J-P. H : Le Pr Hubert a cherché au sein de l’Université et l’hôpital des ressources en interne qu’il n’a pas trouvées. Il s’est adressé à l’Incubateur Lorrain, structure de l’Université de Lorraine qui a pour vocation de valoriser les travaux qui peuvent donner lieu à création de sociétés exploitante valorisant les fruits de la recherche française. J’ai accepté de prendre la tête du projet.
Aujourd’hui, au sein du STAN Institute, nous formons des chirurgiens qui exercent dans le domaine public, privé ou à l’étranger.
La formation diplômante à l’utilisation des robots chirurgicaux est dispensée à partir de prérequis en e-learning suivis d’une semaine complète sur simulateurs et robots, avec des exercices à difficulté croissante et d’interventions sur des modèles animaux ou des pièces anatomiques.
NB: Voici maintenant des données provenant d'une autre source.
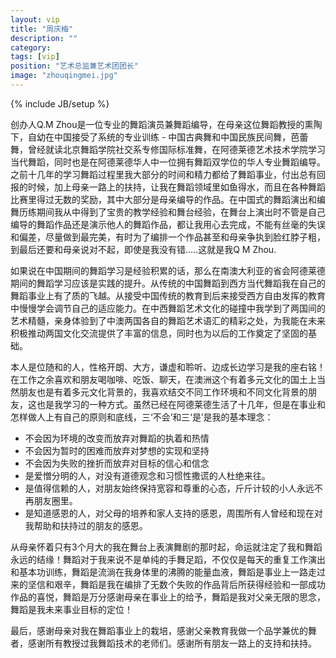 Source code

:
 ```yaml
---
layout: vip
title: "周庆梅"
description: ""
category:
tags: [vip]
position: "艺术总监兼艺术团团长"
image: "zhouqingmei.jpg"
---
```

{% include JB/setup %}



创办人Q.M Zhou是一位专业的舞蹈演员兼舞蹈编导，在母亲这位舞蹈教授的熏陶下，自幼在中国接受了系统的专业训练 - 中国古典舞和中国民族民间舞，芭蕾舞，曾经就读北京舞蹈学院社交系专修国际标准舞，在阿德莱德艺术技术学院学习当代舞蹈，同时也是在阿德莱德华人中一位拥有舞蹈双学位的华人专业舞蹈编导。
之前十几年的学习舞蹈过程里我大部分的时间和精力都给了舞蹈事业，付出总有回报的时候，加上母亲一路上的扶持，让我在舞蹈领域里如鱼得水，而且在各种舞蹈比赛里得过无数的奖励，其中大部分是母亲编导的作品。在中国式的舞蹈演出和编舞历练期间我从中得到了宝贵的教学经验和舞台经验，在舞台上演出时不管是自己编导的舞蹈作品还是演示他人的舞蹈作品，都让我用心去完成，不能有丝毫的失误和偏差，尽量做到最完美，有时为了编排一个作品甚至和母亲争执到脸红脖子粗，到最后还要和母亲说对不起，即使是我没有错…..这就是我Q M Zhou. 

如果说在中国期间的舞蹈学习是经验积累的话，那么在南澳大利亚的省会阿德莱德期间的舞蹈学习应该是实践的提升。从传统的中国舞蹈到西方当代舞蹈我在自己的舞蹈事业上有了质的飞越。从接受中国传统的教育到后来接受西方自由发挥的教育中慢慢学会调节自己的适应能力。在中西舞蹈艺术文化的碰撞中我学到了两国间的艺术精髓，亲身体验到了中澳两国各自的舞蹈艺术语汇的精彩之处，为我能在未来积极推动两国文化交流提供了丰富的信息，同时也为以后的工作奠定了坚固的基础。

本人是位随和的人，性格开朗、大方，谦虚和聆听、边成长边学习是我的座右铭！在工作之余喜欢和朋友喝咖啡、吃饭、聊天，在澳洲这个有着多元文化的国土上当然朋友也是有着多元文化背景的，我喜欢结交不同工作环境和不同文化背景的朋友，这也是我学习的一种方式。虽然已经在阿德莱德生活了十几年，但是在事业和怎样做人上有自己的原则和底线，三‘不会’和三‘是’是我的基本理念：
<ul>
	<li>不会因为环境的改变而放弃对舞蹈的执着和热情</li>
	<li>不会因为暂时的困难而放弃对梦想的实现和坚持</li>
	<li>不会因为失败的挫折而放弃对目标的信心和信念</li>
	<li>是爱憎分明的人，对没有道德观念和习惯性撒谎的人杜绝来往。</li>
	<li>是值得信赖的人，对朋友始终保持宽容和尊重的心态，斤斤计较的小人永远不再朋友圈里。</li>
	<li>是知道感恩的人，对父母的培养和家人支持的感恩，周围所有人曾经和现在对我帮助和扶持过的朋友的感恩。</li>
</ul>


从母亲怀着只有3个月大的我在舞台上表演舞剧的那时起，命运就注定了我和舞蹈永远的结缘！舞蹈对于我来说不是单纯的手舞足蹈，不仅仅是每天的重复工作演出和基本功训练，舞蹈是流淌在我身体里的沸腾的能量血液，舞蹈是事业上一路走过来的坚信和艰辛，舞蹈是我在编排了无数个失败的作品背后所获得经验和一部成功作品的喜悦，舞蹈是万分感谢母亲在事业上的给予，舞蹈是我对父亲无限的思念，舞蹈是我未来事业目标的定位！

最后，感谢母亲对我在舞蹈事业上的栽培，感谢父亲教育我做一个品学兼优的舞者，感谢所有教授过我舞蹈技术的老师们。感谢所有朋友一路上的支持和扶持。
À l’issue de notre formation, nous encourageons vivement les chirurgiens à utiliser la technique dans leur établissement au plus tôt pour ne pas perdre les habiletés techniques qu’ils ont développées à nos côtés.
Le Quotidien : Quelle est votre analyse de la formation des chirurgiens, vous qui venez d’un milieu très différent de celui de la médecine ?
J-P. H : Je n’avais pas de préjugés en intégrant ce milieu. La première chose qui m’a surpris c’est que tous les chirurgiens ont le droit d’utiliser un robot chirurgical même s’ils n’ont pas été formés spécifiquement à cette technique. Une telle situation ne se retrouve jamais en aéronautique
L’autre surprise vient de la durée des études – et leur coût - avant la mise en situation. Si l’apprentissage de la médecine était calqué sur celui des pilotes d’avion, la formation initiale serait limitée dans le temps et fondée sur l’utilisation intensive de simulateurs : 5 ans seraient suffisants pour l’acquisition des gestes de base. Mais ces premières années devraient être suivies d’un réel effort de formation continue, de certification technique et de recertification régulière comme on le demande aux pilotes d’avion.
Aujourd’hui, en France, tout l’effort est concentré sur la formation initiale ; et la formation continue est le parent pauvre laissé à la charge financière des chirurgiens.